**DESCRIPTION OF THE TASK:** Among the entries below, how many lines contain "jekyll"? Answer with the number only.

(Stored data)
□ □ □ □ □ □ □

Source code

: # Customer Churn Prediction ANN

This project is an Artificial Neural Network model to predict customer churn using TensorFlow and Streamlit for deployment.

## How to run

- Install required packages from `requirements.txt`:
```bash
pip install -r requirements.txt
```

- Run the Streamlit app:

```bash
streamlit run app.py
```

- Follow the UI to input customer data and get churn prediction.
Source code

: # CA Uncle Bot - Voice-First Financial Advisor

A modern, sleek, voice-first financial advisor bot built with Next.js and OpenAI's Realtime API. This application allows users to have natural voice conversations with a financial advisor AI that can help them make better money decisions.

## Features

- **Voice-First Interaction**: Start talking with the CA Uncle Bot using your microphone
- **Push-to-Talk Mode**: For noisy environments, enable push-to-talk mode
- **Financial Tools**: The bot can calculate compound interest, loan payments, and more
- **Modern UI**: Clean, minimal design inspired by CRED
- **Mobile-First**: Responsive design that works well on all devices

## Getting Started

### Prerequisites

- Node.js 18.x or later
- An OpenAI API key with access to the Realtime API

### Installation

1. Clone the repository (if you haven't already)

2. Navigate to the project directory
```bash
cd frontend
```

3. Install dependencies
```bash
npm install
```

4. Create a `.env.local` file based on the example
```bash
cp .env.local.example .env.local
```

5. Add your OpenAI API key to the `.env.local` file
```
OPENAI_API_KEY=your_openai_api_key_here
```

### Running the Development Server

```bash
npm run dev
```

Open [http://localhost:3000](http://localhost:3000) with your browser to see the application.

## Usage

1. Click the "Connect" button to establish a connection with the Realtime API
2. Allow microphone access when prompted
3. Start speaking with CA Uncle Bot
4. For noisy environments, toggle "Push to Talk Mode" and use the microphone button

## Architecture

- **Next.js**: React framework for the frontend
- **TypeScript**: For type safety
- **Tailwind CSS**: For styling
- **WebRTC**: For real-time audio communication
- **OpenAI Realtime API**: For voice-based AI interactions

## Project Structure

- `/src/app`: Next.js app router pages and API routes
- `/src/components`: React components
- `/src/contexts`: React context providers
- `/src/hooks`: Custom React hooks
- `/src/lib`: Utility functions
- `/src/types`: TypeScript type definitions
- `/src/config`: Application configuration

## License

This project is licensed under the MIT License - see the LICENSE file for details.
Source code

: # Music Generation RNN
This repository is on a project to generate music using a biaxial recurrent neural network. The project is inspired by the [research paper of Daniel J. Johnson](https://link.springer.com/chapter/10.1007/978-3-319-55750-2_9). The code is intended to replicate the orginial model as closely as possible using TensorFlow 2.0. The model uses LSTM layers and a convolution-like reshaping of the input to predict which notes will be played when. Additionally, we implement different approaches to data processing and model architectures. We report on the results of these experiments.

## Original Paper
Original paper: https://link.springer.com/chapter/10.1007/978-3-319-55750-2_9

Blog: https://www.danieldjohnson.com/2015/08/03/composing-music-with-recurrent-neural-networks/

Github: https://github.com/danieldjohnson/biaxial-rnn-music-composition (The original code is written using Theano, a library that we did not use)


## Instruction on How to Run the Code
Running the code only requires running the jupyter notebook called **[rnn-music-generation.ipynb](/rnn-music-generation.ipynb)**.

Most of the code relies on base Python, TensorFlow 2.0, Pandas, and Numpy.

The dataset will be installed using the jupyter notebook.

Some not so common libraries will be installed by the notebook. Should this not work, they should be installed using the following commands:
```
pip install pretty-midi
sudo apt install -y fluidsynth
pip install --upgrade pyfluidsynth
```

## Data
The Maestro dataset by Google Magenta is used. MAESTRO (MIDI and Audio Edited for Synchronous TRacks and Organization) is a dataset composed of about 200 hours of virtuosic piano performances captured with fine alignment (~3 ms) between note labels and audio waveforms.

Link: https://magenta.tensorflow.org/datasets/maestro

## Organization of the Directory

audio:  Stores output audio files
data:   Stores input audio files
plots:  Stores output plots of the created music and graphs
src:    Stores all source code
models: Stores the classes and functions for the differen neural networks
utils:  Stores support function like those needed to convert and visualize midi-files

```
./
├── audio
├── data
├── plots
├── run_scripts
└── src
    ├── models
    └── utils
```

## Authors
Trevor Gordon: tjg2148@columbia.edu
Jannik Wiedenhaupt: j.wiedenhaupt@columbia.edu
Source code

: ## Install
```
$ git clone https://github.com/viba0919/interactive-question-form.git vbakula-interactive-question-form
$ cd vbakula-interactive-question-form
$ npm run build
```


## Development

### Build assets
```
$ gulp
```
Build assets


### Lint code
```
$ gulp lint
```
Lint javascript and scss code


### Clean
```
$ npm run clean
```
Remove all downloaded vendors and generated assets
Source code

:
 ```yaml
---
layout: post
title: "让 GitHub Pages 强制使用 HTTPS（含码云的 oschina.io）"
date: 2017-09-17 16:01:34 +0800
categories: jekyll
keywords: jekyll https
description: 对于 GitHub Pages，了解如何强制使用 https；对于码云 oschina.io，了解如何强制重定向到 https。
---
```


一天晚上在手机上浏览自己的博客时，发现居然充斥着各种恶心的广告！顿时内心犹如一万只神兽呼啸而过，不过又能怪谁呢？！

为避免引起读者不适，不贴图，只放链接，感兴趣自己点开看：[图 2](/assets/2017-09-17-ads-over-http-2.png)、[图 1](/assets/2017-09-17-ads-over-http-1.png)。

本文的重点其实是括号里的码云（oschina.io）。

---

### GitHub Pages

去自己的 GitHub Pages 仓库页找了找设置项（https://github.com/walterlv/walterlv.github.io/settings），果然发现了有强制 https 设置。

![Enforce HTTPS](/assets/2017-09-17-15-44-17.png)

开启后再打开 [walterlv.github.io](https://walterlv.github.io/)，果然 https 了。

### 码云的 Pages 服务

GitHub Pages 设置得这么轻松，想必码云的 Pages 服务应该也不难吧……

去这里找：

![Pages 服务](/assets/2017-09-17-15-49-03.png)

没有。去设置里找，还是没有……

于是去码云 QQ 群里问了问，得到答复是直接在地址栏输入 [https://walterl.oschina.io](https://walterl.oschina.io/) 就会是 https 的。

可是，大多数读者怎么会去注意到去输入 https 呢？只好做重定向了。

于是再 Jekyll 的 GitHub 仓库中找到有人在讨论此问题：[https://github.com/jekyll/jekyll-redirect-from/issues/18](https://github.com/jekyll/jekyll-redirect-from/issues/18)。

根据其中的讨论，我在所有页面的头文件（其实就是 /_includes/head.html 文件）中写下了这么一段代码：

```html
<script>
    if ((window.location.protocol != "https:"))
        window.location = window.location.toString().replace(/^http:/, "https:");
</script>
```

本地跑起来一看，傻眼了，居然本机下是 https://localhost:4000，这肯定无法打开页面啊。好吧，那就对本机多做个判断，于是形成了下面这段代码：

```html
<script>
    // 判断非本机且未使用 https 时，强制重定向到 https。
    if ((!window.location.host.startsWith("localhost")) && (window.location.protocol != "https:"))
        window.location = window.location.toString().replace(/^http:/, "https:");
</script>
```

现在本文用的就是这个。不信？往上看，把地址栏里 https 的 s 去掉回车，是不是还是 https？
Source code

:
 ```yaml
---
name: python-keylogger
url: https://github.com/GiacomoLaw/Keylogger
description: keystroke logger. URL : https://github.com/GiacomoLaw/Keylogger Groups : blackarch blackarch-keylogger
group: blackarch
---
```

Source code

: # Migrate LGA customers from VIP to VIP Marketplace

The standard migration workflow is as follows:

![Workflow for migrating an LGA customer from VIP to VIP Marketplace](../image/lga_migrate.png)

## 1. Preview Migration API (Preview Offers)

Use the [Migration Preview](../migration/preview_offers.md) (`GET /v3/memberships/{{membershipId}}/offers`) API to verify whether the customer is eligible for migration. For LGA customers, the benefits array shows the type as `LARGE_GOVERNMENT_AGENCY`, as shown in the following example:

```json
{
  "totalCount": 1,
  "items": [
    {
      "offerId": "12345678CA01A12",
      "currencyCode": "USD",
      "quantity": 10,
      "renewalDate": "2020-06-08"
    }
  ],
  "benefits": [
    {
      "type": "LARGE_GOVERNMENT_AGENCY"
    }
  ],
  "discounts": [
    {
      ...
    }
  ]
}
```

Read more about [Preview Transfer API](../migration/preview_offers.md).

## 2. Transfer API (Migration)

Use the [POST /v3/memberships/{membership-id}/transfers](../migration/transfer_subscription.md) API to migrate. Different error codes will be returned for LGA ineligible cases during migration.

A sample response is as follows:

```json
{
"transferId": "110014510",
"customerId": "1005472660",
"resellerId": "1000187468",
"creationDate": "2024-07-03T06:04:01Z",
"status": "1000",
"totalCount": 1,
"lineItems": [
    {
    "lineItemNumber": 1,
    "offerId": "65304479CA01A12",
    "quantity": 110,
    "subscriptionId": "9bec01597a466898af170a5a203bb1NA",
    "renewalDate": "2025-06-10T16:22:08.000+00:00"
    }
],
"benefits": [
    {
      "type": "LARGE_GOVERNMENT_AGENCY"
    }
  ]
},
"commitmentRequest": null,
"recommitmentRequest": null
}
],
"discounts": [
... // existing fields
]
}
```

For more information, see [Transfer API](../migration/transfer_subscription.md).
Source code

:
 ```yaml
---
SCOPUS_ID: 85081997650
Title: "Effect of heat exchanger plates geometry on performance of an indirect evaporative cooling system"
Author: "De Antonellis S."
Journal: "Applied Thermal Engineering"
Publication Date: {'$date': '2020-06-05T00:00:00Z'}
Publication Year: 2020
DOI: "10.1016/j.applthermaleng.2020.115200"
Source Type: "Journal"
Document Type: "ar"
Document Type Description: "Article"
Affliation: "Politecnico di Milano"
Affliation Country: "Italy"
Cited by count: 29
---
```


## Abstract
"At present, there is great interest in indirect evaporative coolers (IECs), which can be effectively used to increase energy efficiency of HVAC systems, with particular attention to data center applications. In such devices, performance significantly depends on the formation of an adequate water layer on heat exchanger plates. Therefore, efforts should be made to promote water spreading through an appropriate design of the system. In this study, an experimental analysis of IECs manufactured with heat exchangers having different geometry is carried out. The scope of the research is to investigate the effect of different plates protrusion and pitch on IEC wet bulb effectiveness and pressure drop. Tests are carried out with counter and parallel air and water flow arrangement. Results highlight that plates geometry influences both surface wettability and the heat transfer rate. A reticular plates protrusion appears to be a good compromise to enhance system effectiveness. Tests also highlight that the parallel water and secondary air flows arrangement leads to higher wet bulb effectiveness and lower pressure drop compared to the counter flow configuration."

□ □ □ □ □ □ □

**ANSWER AREA:** 3